Wednesday, August 6, 2008
In the 16th century, a great famine ravages the town of Tierkinddorf, Germany. As the villagers slowly starve, a ruthless Dominican friar arrives. He has been on a mission, travelling from location to location to town to purge Germany of witches. The villagers are desperate to blame the famine on someone or something.
Gude, an old woman, lives with her only son, Jost the miller, his wife Irmeltrud, and their children Alke and Mattern. Irmeltrud deeply resents having to share what little food they have with her old mother-in-law and is cruel-hearted towards her behind Jost’s back.
Meanwhile, the witch hunt continues and Kunne, the village healer and herbalist and Gude’s dearest friends is accused of witchcraft. She is blamed for turning milk sour and for someone’s hen refusing to lay eggs. Gude can do nothing as she watches her friend burned at the stake on false accusations. And still, the famine continues.

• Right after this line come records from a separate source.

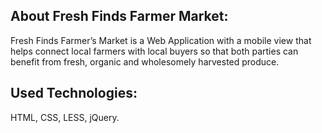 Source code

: ## About Fresh Finds Farmer Market:
Fresh Finds Farmer’s Market is a Web Application with a mobile view that helps connect local farmers with local buyers so that both parties can benefit from fresh, organic and wholesomely harvested produce. 

## Used Technologies:
HTML, CSS, LESS, jQuery.
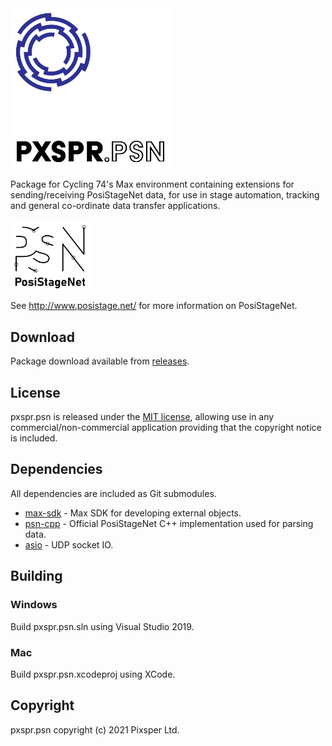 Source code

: <img src="icon.png" width="256" alt="pxspr.psn">

Package for Cycling 74's Max environment containing extensions for sending/receiving PosiStageNet data, for use in stage automation, tracking and general co-ordinate data transfer applications. 

<img src="/misc/PSN_Black.svg" width="128" alt="PSN Logo">

See <http://www.posistage.net/> for more information on PosiStageNet.

## Download
Package download available from [releases](https://github.com/pixsper/pxspr.psn/releases).

## License
pxspr.psn is released under the [MIT license](LICENSE), allowing use in any commercial/non-commercial application providing that the copyright notice is included.

## Dependencies
All dependencies are included as Git submodules.
- [max-sdk](https://github.com/Cycling74/max-sdk) - Max SDK for developing external objects.
- [psn-cpp](https://github.com/vyv/psn-cpp) - Official PosiStageNet C++ implementation used for parsing data.
- [asio](https://github.com/chriskohlhoff/asio) - UDP socket IO.

## Building
### Windows
Build pxspr.psn.sln using Visual Studio 2019.
### Mac
Build pxspr.psn.xcodeproj using XCode.

## Copyright
pxspr.psn copyright (c) 2021 Pixsper Ltd.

While Jost is away hunting for food with several other men from the village, suspicion and hatred turn and point on Gude, fuelled by the false testimony of her own daughter-in-law, Irmeltrud. The accusation lands Gude in the witch’s tower to await trial. Soon, the witch hunt turns upon Irmeltrud when a barren neighbour blames her for witchery to claim the children as her own.

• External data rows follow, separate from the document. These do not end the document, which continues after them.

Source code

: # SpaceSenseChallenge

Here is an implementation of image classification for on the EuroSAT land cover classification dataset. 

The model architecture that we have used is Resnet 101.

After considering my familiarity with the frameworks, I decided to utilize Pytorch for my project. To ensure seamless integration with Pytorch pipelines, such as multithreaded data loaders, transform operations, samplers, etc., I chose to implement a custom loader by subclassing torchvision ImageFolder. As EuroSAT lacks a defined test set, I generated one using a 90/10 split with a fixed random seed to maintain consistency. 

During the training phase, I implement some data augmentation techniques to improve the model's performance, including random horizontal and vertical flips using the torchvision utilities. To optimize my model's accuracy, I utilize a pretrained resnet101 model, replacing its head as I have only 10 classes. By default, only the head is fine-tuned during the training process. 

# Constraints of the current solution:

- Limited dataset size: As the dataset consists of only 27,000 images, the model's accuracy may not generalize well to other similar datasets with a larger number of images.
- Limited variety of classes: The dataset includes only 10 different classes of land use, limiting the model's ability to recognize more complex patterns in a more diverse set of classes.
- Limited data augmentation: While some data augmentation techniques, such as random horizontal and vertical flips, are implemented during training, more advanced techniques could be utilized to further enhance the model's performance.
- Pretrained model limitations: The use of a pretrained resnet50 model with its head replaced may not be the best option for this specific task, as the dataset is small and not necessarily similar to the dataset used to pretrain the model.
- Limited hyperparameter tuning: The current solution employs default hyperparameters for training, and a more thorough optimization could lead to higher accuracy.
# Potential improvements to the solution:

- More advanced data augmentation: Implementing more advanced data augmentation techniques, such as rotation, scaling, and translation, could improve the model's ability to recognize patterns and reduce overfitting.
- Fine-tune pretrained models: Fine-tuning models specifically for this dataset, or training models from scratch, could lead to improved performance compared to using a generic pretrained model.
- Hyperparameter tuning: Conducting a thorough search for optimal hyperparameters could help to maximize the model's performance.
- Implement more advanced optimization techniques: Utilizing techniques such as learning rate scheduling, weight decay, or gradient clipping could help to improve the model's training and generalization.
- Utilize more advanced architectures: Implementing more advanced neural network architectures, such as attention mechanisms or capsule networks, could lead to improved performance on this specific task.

Sprinkled with elements of paganism, mystical dreams, dementia, and hatred, Erika Mailman explores the effect of starvation and fear upon the human spirit in this marvellous novel about witch trials in the late middle ages. Mailman’s passion for witches and witch trials is born from her own heritage where one of her own ancestors was accused of witchcraft during the early years of American history. A deeply moving book which churns the emotions and keeps you turning the pages.